Reports: FBI Investigated AG for Possible False Statements

WASHINGTON (AP) — The FBI investigated Attorney General Jeff Sessions for possible false statements to Congress, according to published reports.

ABC News first reported that Andrew McCabe, the former deputy FBI director fired last week by Sessions, authorized an investigation into Sessions last year about whether Sessions misled Congress when he denied having any contacts with Russians during the 2016 presidential election.

The Justice Department later acknowledged that Sessions had had two encounters with the then-Russian ambassador, Sergey Kislyak. That led congressional Democrats to seek an FBI investigation into whether Sessions had knowingly made false statements.

Sessions stepped aside in March 2017 from overseeing the Justice Department’s investigation into possible ties between Russia and the Trump campaign.

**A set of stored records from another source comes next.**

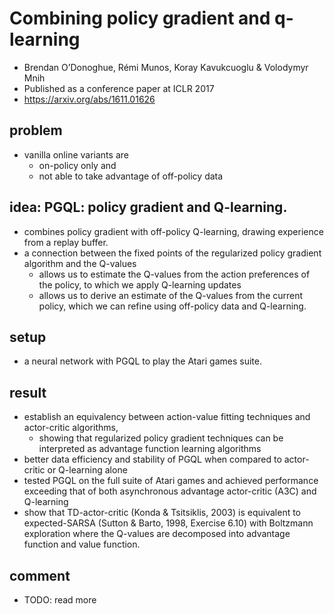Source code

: # Combining policy gradient and q-learning
* Brendan O’Donoghue, Rémi Munos, Koray Kavukcuoglu & Volodymyr Mnih
* Published as a conference paper at ICLR 2017
* https://arxiv.org/abs/1611.01626

## problem
* vanilla online variants are
  * on-policy only and
  * not able to take advantage of off-policy data

## idea:  PGQL: policy gradient and Q-learning.
* combines policy gradient with off-policy Q-learning,
  drawing experience from a replay buffer.
* a connection between the fixed points of the regularized policy gradient algorithm and the Q-values
  * allows us to estimate the Q-values from the action preferences of the policy,
    to which we apply Q-learning updates
  *  allows us to derive an estimate of the Q-values from the current policy,
    which we can refine using off-policy data and Q-learning.

## setup
* a neural network with PGQL to play the Atari games suite.

## result
* establish an equivalency between action-value fitting techniques and actor-critic algorithms,
  * showing that regularized policy gradient techniques can be interpreted as
    advantage function learning algorithms
* better data efficiency and stability of PGQL when compared to actor-critic or Q-learning alone
* tested PGQL on the full suite of Atari games and
  achieved performance exceeding that of both asynchronous advantage actor-critic (A3C) and Q-learning
* show that TD-actor-critic (Konda & Tsitsiklis, 2003) is equivalent to
  expected-SARSA (Sutton & Barto, 1998, Exercise 6.10) with Boltzmann exploration where
  the Q-values are decomposed into advantage function and value function.

## comment
* TODO: read more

Sessions’ deputy, Rod Rosenstein, is now in charge of the probe by special counsel Robert Mueller, who was appointed last May and who interviewed Sessions earlier this year.

Chuck Cooper, a lawyer for Sessions, said he has been told that there’s no current investigation into Sessions for false statements.

“The Special Counsel’s Office has informed me that after interviewing the Attorney General and conducting additional investigation, the Attorney General is not under investigation for false statements or perjury in his confirmation hearing testimony and related written submissions to Congress,” Cooper said.

Sessions’ statement came at a January 2017 confirmation hearing in response to a question from then-Sen. Al. Franken, D-Minn. He asked Sessions what he would do if there was evidence that anyone from the Trump campaign had been in touch with the Russian government during the campaign.

Sessions replied he was “unaware of those activities.”

Then he added: “I have been called a surrogate at a time or two in that campaign and I didn’t have, did not have communications with the Russians, and I’m unable to comment on it.”

The Justice Department said Sessions’ answer was not misleading because he had not been asked about meetings he had with Russian officials while he was a Republican senator from Alabama. Sessions withdrew from the Russia investigation the day after his contacts with Kislyak were disclosed. Sessions said he could not oversee an investigation into a campaign in which he was involved.

As for McCabe, Session said he dismissed the former FBI official based on a recommendation from bureau disciplinary officials, who concluded that McCabe had not been candid during an investigation by an internal watchdog.